Gradient Dissents

Diversity With Tidycensus

Feb 7, 2018 | 5 minutes read
Share this:

There are very few recent packages that I can say shaved a month off of my dissertation work, particularly in a language like R where there are 3,000,000 ways to do the same thing. But tidycensus, my hat’s off to you 👏👏👏! If you need Census data (or not) I strongly urge you to check out Kyle Walker’s tidycnesus.

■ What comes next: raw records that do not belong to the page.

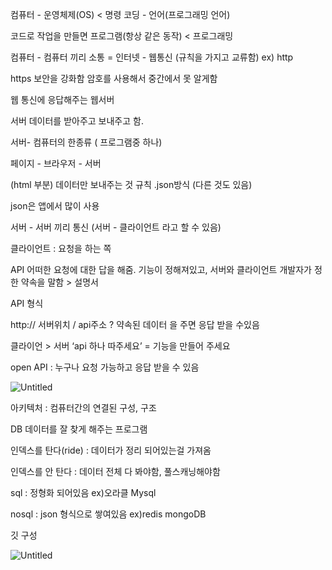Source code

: 컴퓨터 - 운영체제(OS) < 명령 코딩 - 언어(프로그래밍 언어)

코드로 작업을 만들면 프로그램(항상 같은 동작) < 프로그래밍

컴퓨터 - 컴퓨터 끼리 소통 = 인터넷 - 웹통신 (규칙을 가지고 교류함) ex) http

https 보안을 강화함 암호를 사용해서 중간에서 못 알게함

웹 통신에 응답해주는 웹서버

서버 데이터를 받아주고 보내주고 함.

서버- 컴퓨터의 한종류 ( 프로그램중 하나)

페이지 - 브라우저 - 서버

(html 부분) 데이터만 보내주는 것 규칙 .json방식 (다른 것도 있음)

json은 앱에서 많이 사용

서버 - 서버 끼리 통신 (서버 - 클라이언트 라고 할 수 있음)

클라이언트 : 요청을 하는 쪽

API 어떠한 요청에 대한 답을 해줌. 기능이 정해져있고, 서버와 클라이언트 개발자가 정한 약속을 말함 > 설명서

API 형식

http:// 서버위치 / api주소 ? 약속된 데이터 을 주면 응답 받을 수있음

클라이언 > 서버 ‘api 하나 따주세요’ = 기능을 만들어 주세요

open API : 누구나 요청 가능하고 응답 받을 수 있음

![Untitled](https://s3.us-west-2.amazonaws.com/secure.notion-static.com/59663d64-05fb-48f9-8830-cf75c6a21692/Untitled.png?X-Amz-Algorithm=AWS4-HMAC-SHA256&X-Amz-Content-Sha256=UNSIGNED-PAYLOAD&X-Amz-Credential=AKIAT73L2G45EIPT3X45%2F20220113%2Fus-west-2%2Fs3%2Faws4_request&X-Amz-Date=20220113T141128Z&X-Amz-Expires=86400&X-Amz-Signature=b1614c9915ab4aad0582b27c3c482e6447149276baebddd33f1b11e34aca2ed7&X-Amz-SignedHeaders=host&response-content-disposition=filename%20%3D%22Untitled.png%22&x-id=GetObject)

아키텍처 : 컴퓨터간의 연결된 구성, 구조

DB 데이터를 잘 찾게 해주는 프로그램

인덱스를 탄다(ride) : 데이터가 정리 되어있는걸 가져옴

인덱스를 안 탄다 : 데이터 전체 다 봐야함, 풀스캐닝해야함

sql : 정형화 되어있음 ex)오라클 Mysql

nosql : json 형식으로 쌓여있음 ex)redis mongoDB

깃 구성

![Untitled](https://s3.us-west-2.amazonaws.com/secure.notion-static.com/33b12a4c-f998-4135-8d83-2a37b632f28f/Untitled.png?X-Amz-Algorithm=AWS4-HMAC-SHA256&X-Amz-Content-Sha256=UNSIGNED-PAYLOAD&X-Amz-Credential=AKIAT73L2G45EIPT3X45%2F20220113%2Fus-west-2%2Fs3%2Faws4_request&X-Amz-Date=20220113T141111Z&X-Amz-Expires=86400&X-Amz-Signature=7fabee71ed8b3c1ca1c5f92be58d3fd3a5c163de207508905fe8fec2b7d939e6&X-Amz-SignedHeaders=host&response-content-disposition=filename%20%3D%22Untitled.png%22&x-id=GetObject)
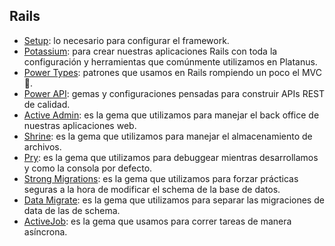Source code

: ## Rails

* [Setup](../../../setup/proyectos/rails.md): lo necesario para configurar el framework.
* [Potassium](https://github.com/platanus/potassium): para crear nuestras aplicaciones Rails con toda la configuración y herramientas que comúnmente utilizamos en Platanus.
* [Power Types](powertypes.md): patrones que usamos en Rails rompiendo un poco el MVC :speak_no_evil:.
* [Power API](power_api.md): gemas y configuraciones pensadas para construir APIs REST de calidad.
* [Active Admin](activeadmin.md): es la gema que utilizamos para manejar el back office de nuestras aplicaciones web.
* [Shrine](shrine/README.md): es la gema que utilizamos para manejar el almacenamiento de archivos.
* [Pry](pry.md): es la gema que utilizamos para debuggear mientras desarrollamos y como la consola por defecto.
* [Strong Migrations](strong_migrations.md): es la gema que utilizamos para forzar prácticas seguras a la hora de modificar el schema de la base de datos.
* [Data Migrate](data_migrate.md): es la gema que utilizamos para separar las migraciones de data de las de schema.
* [ActiveJob](active_job.md): es la gema que usamos para correr tareas de manera asíncrona.
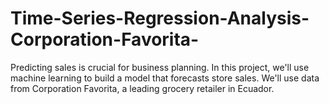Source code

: # Time-Series-Regression-Analysis-Corporation-Favorita-
Predicting sales is crucial for business planning. In this project, we'll use machine learning to build a model that forecasts store sales. We'll use data from Corporation Favorita, a leading grocery retailer in Ecuador.
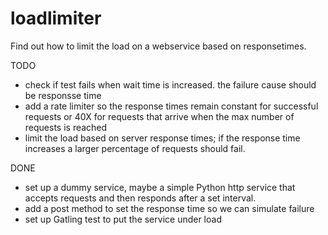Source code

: # loadlimiter

Find out how to limit the load on a webservice based on responsetimes.

TODO

- check if test fails when wait time is increased. the failure cause should be responsse time
- add a rate limiter so the response times remain constant for successful requests or 40X for requests that arrive when the max number of requests is reached
- limit the load based on server response times; if the response time increases a larger percentage of requests should fail.

DONE
- set up a dummy service, maybe a simple Python http service that accepts requests and then responds after a set interval.
- add a post method to set the response time so we can simulate failure
- set up Gatling test to put the service under load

Diversity is a difficult concept. It might be even more difficult to assess simply because there are several ways to measure it. I’m not going to discuss all of these measures nor am I going to really go over definitions in this post, but if you are interested in how to assess diversity I recommend checking out Scott Page’s Diversity and Complexity. Instead, I’m going to dive into the world of assessing the racial diversity1 of cities using data gathered from the American Community Survey, but first a problem:

Imagine you are tasked with assessing the racial diversity of a city block. Let’s make it simple, we only need to assess the diversity of that city block for those individuals that live there. Forget about considering the people who just work or pass through (admittedly, this is important but adds complexity). How do you assess the “diversity” of the city block? Count the number of racial categories? Perhaps, but is a place that has 100,000 white individuals, 1 black individual and 1 Native Hawaiian more diverse than a location with 5,000 white individuals and 5,000 black individuals? Furthermore, even the smallest of towns will have a similar number of racial categories as some of the largest cities.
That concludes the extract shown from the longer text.